Thursday, March 10, 2011

Postings from an Amorous Tomorrow


Short Story by Corey Mariani
Published Free Online, Lightspeed January 2011

In the future, kids have their brains enlarged at the age of four to better interact with people using social networking. Essentially, they have their Dunbar's Number increased, and further augment this with AI avatars used to interact with friends, and download the memories at the end of the day. Most people are friends with the majority of the world, and our ten-year-old protagonist wants to someday love everyone in the world at the same time.

What starts off as a vaguely creepy free-love utopia rapidly becomes dystopian when the terrified, empathy-conditioned adults decide a boy named Nick is a sociopath and thus potential dictator, based on his lack of friends and inability to love himself. Mariani takes an easy prediction about social networking, writes a happy, childhood story, and then shifts suddenly to a dark tale of child soldiers. It's a neat realization, how easy it would be for a person without empathy to take over a society built very literally on loving your neighbors. No one can bear the thought of stopping him.
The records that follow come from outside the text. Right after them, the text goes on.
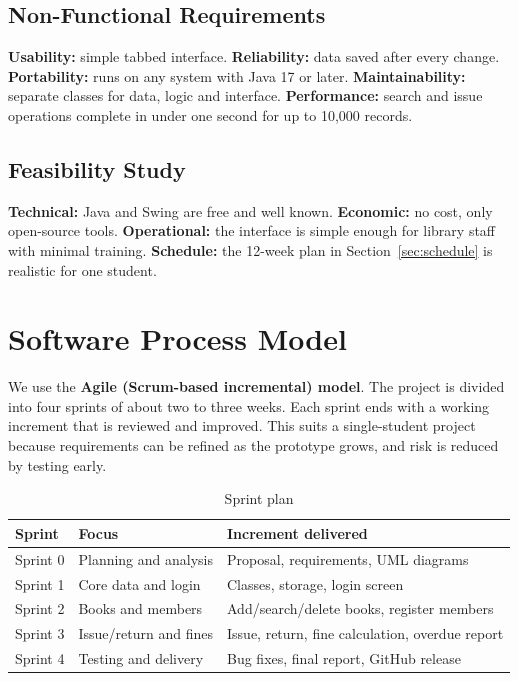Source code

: \documentclass[12pt,a4paper]{article}
\begin{document}
\subsection{Non-Functional Requirements}
\textbf{Usability:} simple tabbed interface. \textbf{Reliability:} data saved after every change. \textbf{Portability:} runs on any system with Java 17 or later. \textbf{Maintainability:} separate classes for data, logic and interface. \textbf{Performance:} search and issue operations complete in under one second for up to 10{,}000 records.

\subsection{Feasibility Study}
\textbf{Technical:} Java and Swing are free and well known. \textbf{Economic:} no cost, only open-source tools. \textbf{Operational:} the interface is simple enough for library staff with minimal training. \textbf{Schedule:} the 12-week plan in Section~\ref{sec:schedule} is realistic for one student.

\section{Software Process Model}
We use the \textbf{Agile (Scrum-based incremental) model}. The project is divided into four sprints of about two to three weeks. Each sprint ends with a working increment that is reviewed and improved. This suits a single-student project because requirements can be refined as the prototype grows, and risk is reduced by testing early.

\begin{table}[H]\centering\begin{tabular}{@{}lll@{}}\toprule Sprint & Focus & Increment delivered \\ \midrule
Sprint 0 & Planning and analysis & Proposal, requirements, UML diagrams \\
Sprint 1 & Core data and login & Classes, storage, login screen \\
Sprint 2 & Books and members & Add/search/delete books, register members \\
Sprint 3 & Issue/return and fines & Issue, return, fine calculation, overdue report \\
Sprint 4 & Testing and delivery & Bug fixes, final report, GitHub release \\ \bottomrule\end{tabular}\caption{Sprint plan}\end{table}
\end{document}

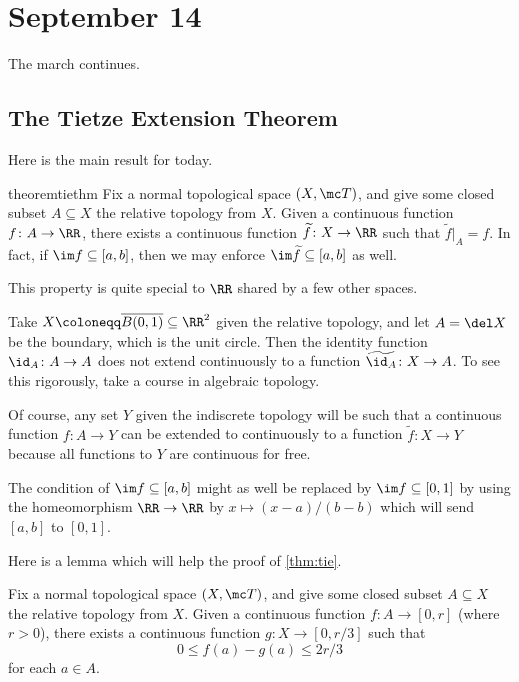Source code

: \documentclass[../notes.tex]{subfiles}
\begin{document}
\section{September 14}

The march continues.

\subsection{The Tietze Extension Theorem}
Here is the main result for today.
\begin{restatable}{theorem}{tiethm} \label{thm:tie}
	Fix a normal topological space $(X,\mc T)$, and give some closed subset $A\subseteq X$ the relative topology from $X$. Given a continuous function $f\colon A\to\RR$, there exists a continuous function $\widetilde f\colon X\to\RR$ such that $\widetilde f|_A=f$. In fact, if $\im f\subseteq[a,b]$, then we may enforce $\im\widetilde f\subseteq[a,b]$ as well.
\end{restatable}
This property is quite special to $\RR$ shared by a few other spaces.
\begin{example}
	Take $X\coloneqq\overline{B(0,1)}\subseteq\RR^2$ given the relative topology, and let $A=\del X$ be the boundary, which is the unit circle. Then the identity function $\id_A\colon A\to A$ does not extend continuously to a function $\widetilde{\id_A}\colon X\to A$. To see this rigorously, take a course in algebraic topology.
\end{example}
\begin{example}
	Of course, any set $Y$ given the indiscrete topology will be such that a continuous function $f\colon A\to Y$ can be extended to continuously to a function $\widetilde f\colon X\to Y$ because all functions to $Y$ are continuous for free.
\end{example}
\begin{remark}
	The condition of $\im f\subseteq[a,b]$ might as well be replaced by $\im f\subseteq[0,1]$ by using the homeomorphism $\RR\to\RR$ by $x\mapsto(x-a)/(b-b)$ which will send $[a,b]$ to $[0,1]$.
\end{remark}
Here is a lemma which will help the proof of \autoref{thm:tie}.
\begin{lemma} \label{lem:techtie}
	Fix a normal topological space $(X,\mc T)$, and give some closed subset $A\subseteq X$ the relative topology from $X$. Given a continuous function $f\colon A\to[0,r]$ (where $r>0$), there exists a continuous function $g\colon X\to[0,r/3]$ such that
	\[0\le f(a)-g(a)\le2r/3\]
	for each $a\in A$.
\end{lemma}
\end{document}

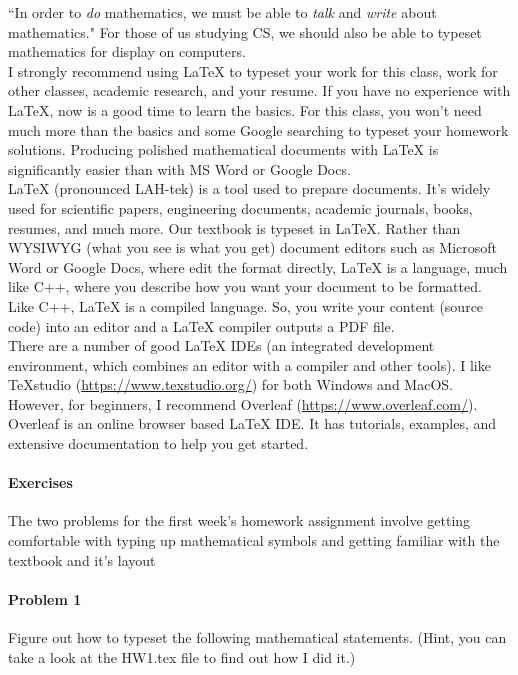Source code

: \documentclass[11pt]{article} %
\begin{document}
	``In order to \textit{do} mathematics, we must be able to \textit{talk} and \textit{write} about mathematics." For those of us studying CS, we should also be able to typeset mathematics for display on computers.\\
	
	I strongly recommend using \LaTeX{} to typeset your work for this class, work for other classes, academic research, and your resume. If you have no experience with \LaTeX{}, now is a good time to learn the basics. For this class, you won't need much more than the basics and some Google searching to typeset your homework solutions. Producing polished mathematical documents with \LaTeX{} is significantly easier than with MS Word or Google Docs.\\
	
	\LaTeX{} (pronounced LAH-tek) is a tool used to prepare documents. It's widely used for scientific papers, engineering documents, academic journals, books, resumes, and much more. Our textbook is typeset in \LaTeX{}. Rather than WYSIWYG (what you see is what you get) document editors such as Microsoft Word or Google Docs, where edit the format directly, \LaTeX{} is a language, much like C++, where you describe how you want your document to be formatted. Like C++, \LaTeX{} is a compiled language. So, you write your content (source code) into an editor and a \LaTeX{} compiler outputs a PDF file. \\
	
	There are a number of good \LaTeX{} IDEs (an integrated development environment, which combines an editor with a compiler and other tools). I like TeXstudio (\url{https://www.texstudio.org/}) for both Windows and MacOS. However, for beginners, I recommend Overleaf (\url{https://www.overleaf.com/}). Overleaf is an online browser based \LaTeX{} IDE. It has tutorials, examples, and extensive documentation to help you get started. 
	
	\newpage
	
	\paragraph{Exercises} The two problems for the first week's homework assignment involve getting comfortable with typing up mathematical symbols and getting familiar with the textbook and it's layout
	

	\paragraph{Problem 1} Figure out how to typeset the following mathematical statements. (Hint, you can take a look at the HW1.tex file to find out how I did it.)
	
\end{document}
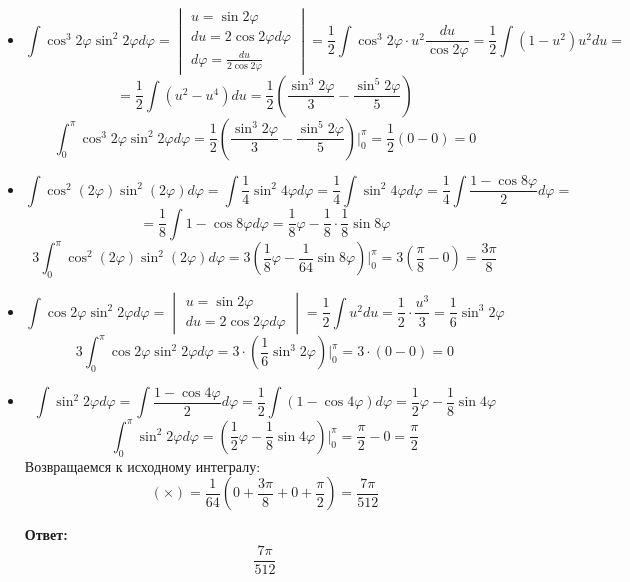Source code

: \documentclass[a4paper,12pt]{article}
\begin{document}
\begin{itemize}
\item \[
\int \cos^3 2 \varphi \sin^2 2 \varphi d \varphi = \begin{vmatrix}
u = \sin 2 \varphi \\
du = 2 \cos 2 \varphi d \varphi \\
d \varphi = \frac{du}{2 \cos 2 \varphi}
\end{vmatrix} = \frac{1}{2} \int \cos^3 2 \varphi \cdot u^2 \frac{du}{\cos 2 \varphi}  = \frac{1}{2} \int  (1-u^2) u^2 du = 
\]
\[
=
\frac{1}{2 } \int (u^2 - u^4) du = \frac{1}{2} \left(\frac{\sin^3 2 \varphi}{3} - \frac{\sin^5 2 \varphi}{5}\right)
\]
\[
\int_0^{\pi} \cos^3 2 \varphi \sin^2 2 \varphi d \varphi  = \frac{1}{2} \left(\frac{\sin^3 2 \varphi}{3} - \frac{\sin^5 2 \varphi}{5}\right) \Bigg|^{\pi}_0 = \frac{1}{2}(0 - 0) = 0
\]
\item
\[
\int \cos^2 (2 \varphi) \sin^2 (2 \varphi)d \varphi = \int \frac{1}{4} \sin^2 4 \varphi d \varphi  = \frac{1}{4} \int \sin^2 4 \varphi d \varphi  = \frac{1}{4} \int \frac{1 - \cos 8 \varphi}{2} d \varphi = 
\]
\[
=
\frac{1}{8} \int 1 - \cos 8\varphi d \varphi = \frac{1}{8} \varphi - \frac{1}{8} \cdot \frac{1}{8} \sin 8 \varphi 
\]
\[
3\int_0^{\pi} \cos^2 (2 \varphi) \sin^2 (2 \varphi)d \varphi = 3 \left(\frac{1}{8} \varphi - \frac{1}{64} \sin 8 \varphi \right) \Bigg|^{\pi}_0 = 3\left(\frac{\pi}{8} - 0\right) = \frac{3\pi}{8}
\]
\item
\[
\int \cos 2 \varphi \sin^2 2 \varphi d \varphi =\begin{vmatrix}
u = \sin 2 \varphi \\
du = 2 \cos 2 \varphi d \varphi
\end{vmatrix}= \frac{1}{2} \int u^2 du = \frac{1}{2} \cdot  \frac{u^3}{3} = \frac{1}{6} \sin^3 2\varphi 
\]
\[
3\int_0^{\pi} \cos 2 \varphi \sin^2 2 \varphi d \varphi = 
3 \cdot \left( \frac{1}{6} \sin^3 2 \varphi \right)\Bigg|^{\pi}_0 = 3 \cdot (0 - 0) = 0
\]
\item
\[
\int \sin^2 2 \varphi d \varphi = \int \frac{1 - \cos 4 \varphi}{2} d \varphi  = \frac{1}{2} \int (1 - \cos 4 \varphi) d \varphi = \frac{1}{2} \varphi - \frac{1}{8} \sin 4 \varphi 
\]
\[
\int_0^{\pi} \sin^2 2 \varphi d \varphi  = \left( \frac{1}{2} \varphi - \frac{1}{8} \sin 4 \varphi \right) \Bigg|^{\pi}_0 = \frac{\pi}{2} - 0 = \frac{
\pi}{2}
\]
Возвращаемся к исходному интегралу:
\[
(\times) = \frac{1}{64} \left(0 + \frac{3\pi}{8} + 0 + \frac{\pi}{2}\right) = \frac{7\pi}{512}
\]
\begin{center}
\textbf{Ответ: } 
\[
\frac{7\pi}{512}
\]
\end{center}
\end{itemize}
\clearpage
\end{document}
But I'm not sure how they justify what they do to the underconditioned children, when they can't justify doing anything to the threats themselves. This doesn't hurt the story much, because the kids themselves can't stand this hypocrisy either. I like that the actual violence is a minor part of the story, mostly focused on cheerful, child-narrated world-building at the start, and grim, justified anger by the end. A simple story, but moving and thoughtful enough to stand apart from the crowd.